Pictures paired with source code

☆ ☆ ☆ ☆ ☆

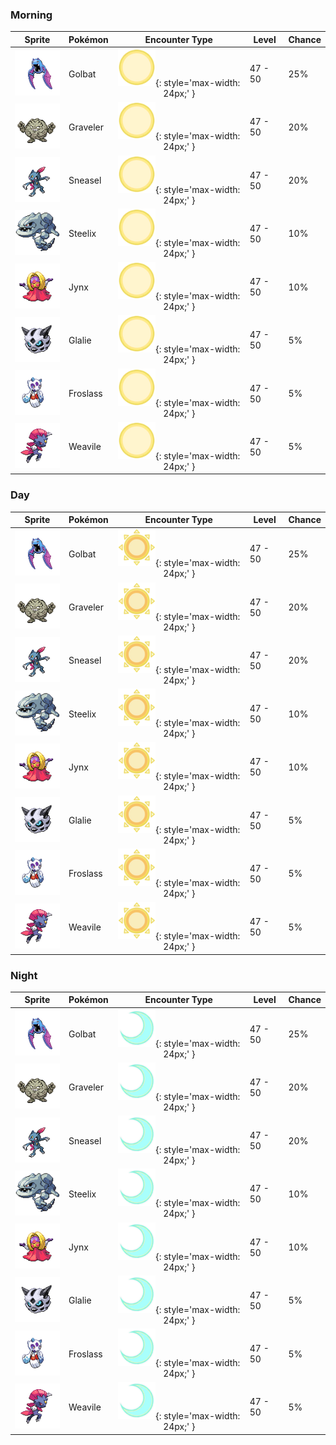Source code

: ### Morning

| Sprite | Pokémon | Encounter Type | Level | Chance |
|:------:|---------|:--------------:|-------|--------|
| ![Golbat](../../assets/sprites/golbat/front.gif) | Golbat | ![Morning](../../assets/encounter_types/morning.png){: style='max-width: 24px;' } | 47 - 50 | 25% |
| ![Graveler](../../assets/sprites/graveler/front.gif) | Graveler | ![Morning](../../assets/encounter_types/morning.png){: style='max-width: 24px;' } | 47 - 50 | 20% |
| ![Sneasel](../../assets/sprites/sneasel/front.gif) | Sneasel | ![Morning](../../assets/encounter_types/morning.png){: style='max-width: 24px;' } | 47 - 50 | 20% |
| ![Steelix](../../assets/sprites/steelix/front.gif) | Steelix | ![Morning](../../assets/encounter_types/morning.png){: style='max-width: 24px;' } | 47 - 50 | 10% |
| ![Jynx](../../assets/sprites/jynx/front.gif) | Jynx | ![Morning](../../assets/encounter_types/morning.png){: style='max-width: 24px;' } | 47 - 50 | 10% |
| ![Glalie](../../assets/sprites/glalie/front.gif) | Glalie | ![Morning](../../assets/encounter_types/morning.png){: style='max-width: 24px;' } | 47 - 50 | 5% |
| ![Froslass](../../assets/sprites/froslass/front.gif) | Froslass | ![Morning](../../assets/encounter_types/morning.png){: style='max-width: 24px;' } | 47 - 50 | 5% |
| ![Weavile](../../assets/sprites/weavile/front.gif) | Weavile | ![Morning](../../assets/encounter_types/morning.png){: style='max-width: 24px;' } | 47 - 50 | 5% |

### Day

| Sprite | Pokémon | Encounter Type | Level | Chance |
|:------:|---------|:--------------:|-------|--------|
| ![Golbat](../../assets/sprites/golbat/front.gif) | Golbat | ![Day](../../assets/encounter_types/day.png){: style='max-width: 24px;' } | 47 - 50 | 25% |
| ![Graveler](../../assets/sprites/graveler/front.gif) | Graveler | ![Day](../../assets/encounter_types/day.png){: style='max-width: 24px;' } | 47 - 50 | 20% |
| ![Sneasel](../../assets/sprites/sneasel/front.gif) | Sneasel | ![Day](../../assets/encounter_types/day.png){: style='max-width: 24px;' } | 47 - 50 | 20% |
| ![Steelix](../../assets/sprites/steelix/front.gif) | Steelix | ![Day](../../assets/encounter_types/day.png){: style='max-width: 24px;' } | 47 - 50 | 10% |
| ![Jynx](../../assets/sprites/jynx/front.gif) | Jynx | ![Day](../../assets/encounter_types/day.png){: style='max-width: 24px;' } | 47 - 50 | 10% |
| ![Glalie](../../assets/sprites/glalie/front.gif) | Glalie | ![Day](../../assets/encounter_types/day.png){: style='max-width: 24px;' } | 47 - 50 | 5% |
| ![Froslass](../../assets/sprites/froslass/front.gif) | Froslass | ![Day](../../assets/encounter_types/day.png){: style='max-width: 24px;' } | 47 - 50 | 5% |
| ![Weavile](../../assets/sprites/weavile/front.gif) | Weavile | ![Day](../../assets/encounter_types/day.png){: style='max-width: 24px;' } | 47 - 50 | 5% |

### Night

| Sprite | Pokémon | Encounter Type | Level | Chance |
|:------:|---------|:--------------:|-------|--------|
| ![Golbat](../../assets/sprites/golbat/front.gif) | Golbat | ![Night](../../assets/encounter_types/night.png){: style='max-width: 24px;' } | 47 - 50 | 25% |
| ![Graveler](../../assets/sprites/graveler/front.gif) | Graveler | ![Night](../../assets/encounter_types/night.png){: style='max-width: 24px;' } | 47 - 50 | 20% |
| ![Sneasel](../../assets/sprites/sneasel/front.gif) | Sneasel | ![Night](../../assets/encounter_types/night.png){: style='max-width: 24px;' } | 47 - 50 | 20% |
| ![Steelix](../../assets/sprites/steelix/front.gif) | Steelix | ![Night](../../assets/encounter_types/night.png){: style='max-width: 24px;' } | 47 - 50 | 10% |
| ![Jynx](../../assets/sprites/jynx/front.gif) | Jynx | ![Night](../../assets/encounter_types/night.png){: style='max-width: 24px;' } | 47 - 50 | 10% |
| ![Glalie](../../assets/sprites/glalie/front.gif) | Glalie | ![Night](../../assets/encounter_types/night.png){: style='max-width: 24px;' } | 47 - 50 | 5% |
| ![Froslass](../../assets/sprites/froslass/front.gif) | Froslass | ![Night](../../assets/encounter_types/night.png){: style='max-width: 24px;' } | 47 - 50 | 5% |
| ![Weavile](../../assets/sprites/weavile/front.gif) | Weavile | ![Night](../../assets/encounter_types/night.png){: style='max-width: 24px;' } | 47 - 50 | 5% |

☆ ☆ ☆ ☆ ☆

YOUR INSTRUCTIONS:
Each line above that has the word "Night" should be copied.

OUTPUT OF THE TASK:
### Night
| ![Golbat](../../assets/sprites/golbat/front.gif) | Golbat | ![Night](../../assets/encounter_types/night.png){: style='max-width: 24px;' } | 47 - 50 | 25% |
| ![Graveler](../../assets/sprites/graveler/front.gif) | Graveler | ![Night](../../assets/encounter_types/night.png){: style='max-width: 24px;' } | 47 - 50 | 20% |
| ![Sneasel](../../assets/sprites/sneasel/front.gif) | Sneasel | ![Night](../../assets/encounter_types/night.png){: style='max-width: 24px;' } | 47 - 50 | 20% |
| ![Steelix](../../assets/sprites/steelix/front.gif) | Steelix | ![Night](../../assets/encounter_types/night.png){: style='max-width: 24px;' } | 47 - 50 | 10% |
| ![Jynx](../../assets/sprites/jynx/front.gif) | Jynx | ![Night](../../assets/encounter_types/night.png){: style='max-width: 24px;' } | 47 - 50 | 10% |
| ![Glalie](../../assets/sprites/glalie/front.gif) | Glalie | ![Night](../../assets/encounter_types/night.png){: style='max-width: 24px;' } | 47 - 50 | 5% |
| ![Froslass](../../assets/sprites/froslass/front.gif) | Froslass | ![Night](../../assets/encounter_types/night.png){: style='max-width: 24px;' } | 47 - 50 | 5% |
| ![Weavile](../../assets/sprites/weavile/front.gif) | Weavile | ![Night](../../assets/encounter_types/night.png){: style='max-width: 24px;' } | 47 - 50 | 5% |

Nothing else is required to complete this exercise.